Source material: Begin

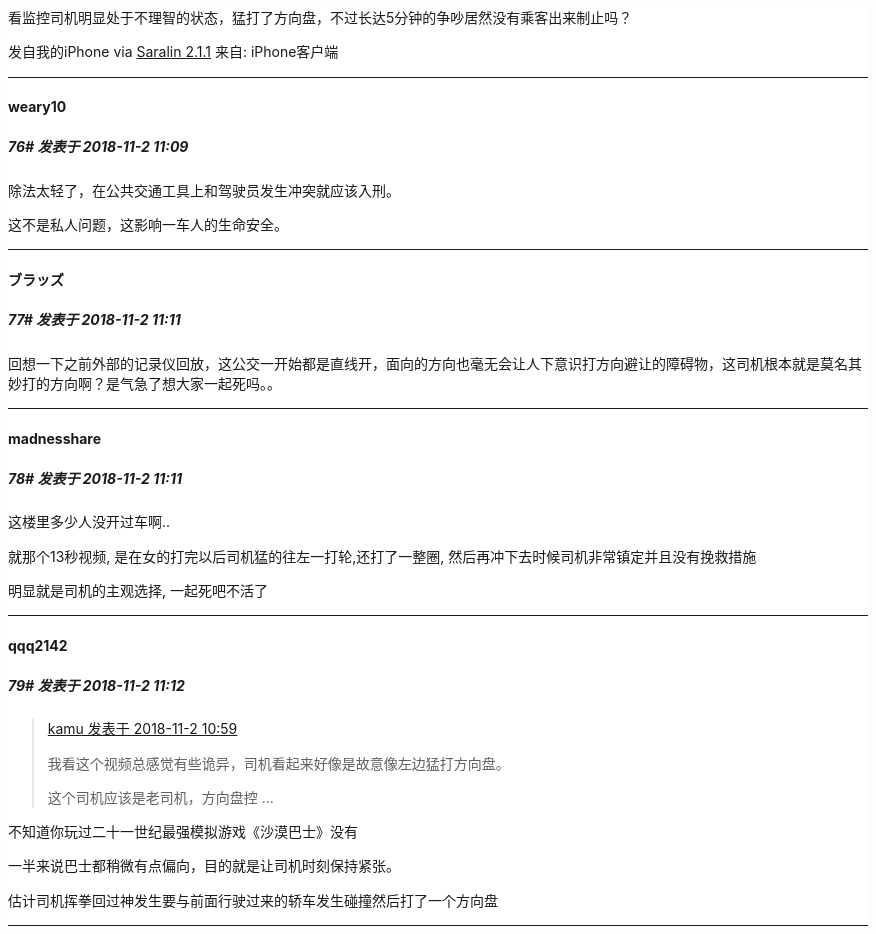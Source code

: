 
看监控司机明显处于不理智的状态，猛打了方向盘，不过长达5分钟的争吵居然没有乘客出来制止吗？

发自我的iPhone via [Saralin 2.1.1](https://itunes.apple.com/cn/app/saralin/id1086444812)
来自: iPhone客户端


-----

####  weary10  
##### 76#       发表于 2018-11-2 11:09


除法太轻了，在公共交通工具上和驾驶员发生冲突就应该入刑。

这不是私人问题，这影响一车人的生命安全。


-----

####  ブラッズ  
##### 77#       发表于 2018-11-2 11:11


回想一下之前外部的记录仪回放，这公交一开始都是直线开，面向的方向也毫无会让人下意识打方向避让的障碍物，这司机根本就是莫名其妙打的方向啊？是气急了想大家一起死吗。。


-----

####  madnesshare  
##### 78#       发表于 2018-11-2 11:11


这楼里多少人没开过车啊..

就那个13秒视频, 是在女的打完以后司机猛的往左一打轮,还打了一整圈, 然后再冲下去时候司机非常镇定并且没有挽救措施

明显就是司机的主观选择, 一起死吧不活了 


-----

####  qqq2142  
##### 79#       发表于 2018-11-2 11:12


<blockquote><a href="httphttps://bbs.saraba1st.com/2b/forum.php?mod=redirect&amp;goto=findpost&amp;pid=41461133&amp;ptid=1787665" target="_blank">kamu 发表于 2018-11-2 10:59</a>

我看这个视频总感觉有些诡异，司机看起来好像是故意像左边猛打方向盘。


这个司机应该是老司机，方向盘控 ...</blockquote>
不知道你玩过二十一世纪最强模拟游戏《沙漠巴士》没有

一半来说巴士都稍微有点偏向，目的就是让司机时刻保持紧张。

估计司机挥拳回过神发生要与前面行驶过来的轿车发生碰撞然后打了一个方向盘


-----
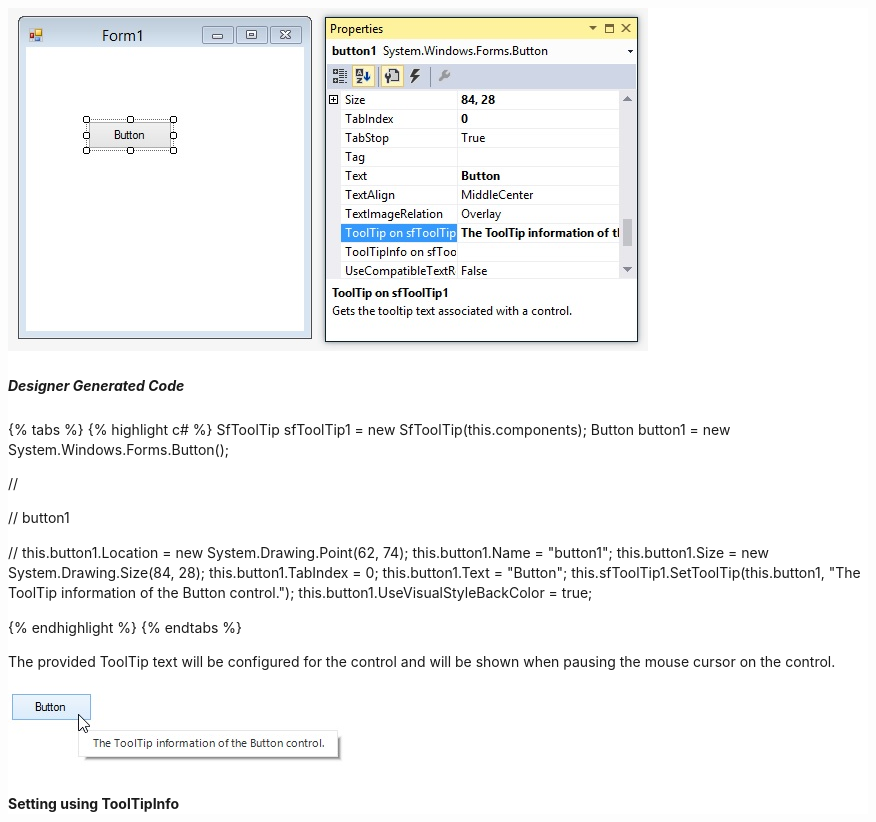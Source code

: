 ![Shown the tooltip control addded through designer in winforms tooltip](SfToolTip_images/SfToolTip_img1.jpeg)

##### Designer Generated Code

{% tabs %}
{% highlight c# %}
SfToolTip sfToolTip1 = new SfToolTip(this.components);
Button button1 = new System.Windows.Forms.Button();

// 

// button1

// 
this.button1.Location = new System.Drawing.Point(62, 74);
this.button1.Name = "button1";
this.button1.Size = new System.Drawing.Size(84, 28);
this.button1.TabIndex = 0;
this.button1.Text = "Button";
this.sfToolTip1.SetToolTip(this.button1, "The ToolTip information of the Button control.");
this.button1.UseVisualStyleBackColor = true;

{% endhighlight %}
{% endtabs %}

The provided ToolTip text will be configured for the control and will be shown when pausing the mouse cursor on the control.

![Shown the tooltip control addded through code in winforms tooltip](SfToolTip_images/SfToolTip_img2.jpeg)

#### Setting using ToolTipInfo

Source material: End

◆ Task ◆
Omit the pictures and output all of the other material exactly.

◆ Solution for this task ◆
Source code

: 
看监控司机明显处于不理智的状态，猛打了方向盘，不过长达5分钟的争吵居然没有乘客出来制止吗？

发自我的iPhone via [Saralin 2.1.1](https://itunes.apple.com/cn/app/saralin/id1086444812)
来自: iPhone客户端


-----

####  weary10  
##### 76#       发表于 2018-11-2 11:09


除法太轻了，在公共交通工具上和驾驶员发生冲突就应该入刑。

这不是私人问题，这影响一车人的生命安全。


-----

####  ブラッズ  
##### 77#       发表于 2018-11-2 11:11


回想一下之前外部的记录仪回放，这公交一开始都是直线开，面向的方向也毫无会让人下意识打方向避让的障碍物，这司机根本就是莫名其妙打的方向啊？是气急了想大家一起死吗。。


-----

####  madnesshare  
##### 78#       发表于 2018-11-2 11:11


这楼里多少人没开过车啊..

就那个13秒视频, 是在女的打完以后司机猛的往左一打轮,还打了一整圈, 然后再冲下去时候司机非常镇定并且没有挽救措施

明显就是司机的主观选择, 一起死吧不活了 


-----

####  qqq2142  
##### 79#       发表于 2018-11-2 11:12


<blockquote><a href="httphttps://bbs.saraba1st.com/2b/forum.php?mod=redirect&amp;goto=findpost&amp;pid=41461133&amp;ptid=1787665" target="_blank">kamu 发表于 2018-11-2 10:59</a>

我看这个视频总感觉有些诡异，司机看起来好像是故意像左边猛打方向盘。


这个司机应该是老司机，方向盘控 ...</blockquote>
不知道你玩过二十一世纪最强模拟游戏《沙漠巴士》没有

一半来说巴士都稍微有点偏向，目的就是让司机时刻保持紧张。

估计司机挥拳回过神发生要与前面行驶过来的轿车发生碰撞然后打了一个方向盘


-----
Source code

: ![Shown the tooltip control addded through designer in winforms tooltip](SfToolTip_images/SfToolTip_img1.jpeg)

##### Designer Generated Code

{% tabs %}
{% highlight c# %}
SfToolTip sfToolTip1 = new SfToolTip(this.components);
Button button1 = new System.Windows.Forms.Button();

// 

// button1

// 
this.button1.Location = new System.Drawing.Point(62, 74);
this.button1.Name = "button1";
this.button1.Size = new System.Drawing.Size(84, 28);
this.button1.TabIndex = 0;
this.button1.Text = "Button";
this.sfToolTip1.SetToolTip(this.button1, "The ToolTip information of the Button control.");
this.button1.UseVisualStyleBackColor = true;

{% endhighlight %}
{% endtabs %}

The provided ToolTip text will be configured for the control and will be shown when pausing the mouse cursor on the control.

![Shown the tooltip control addded through code in winforms tooltip](SfToolTip_images/SfToolTip_img2.jpeg)

#### Setting using ToolTipInfo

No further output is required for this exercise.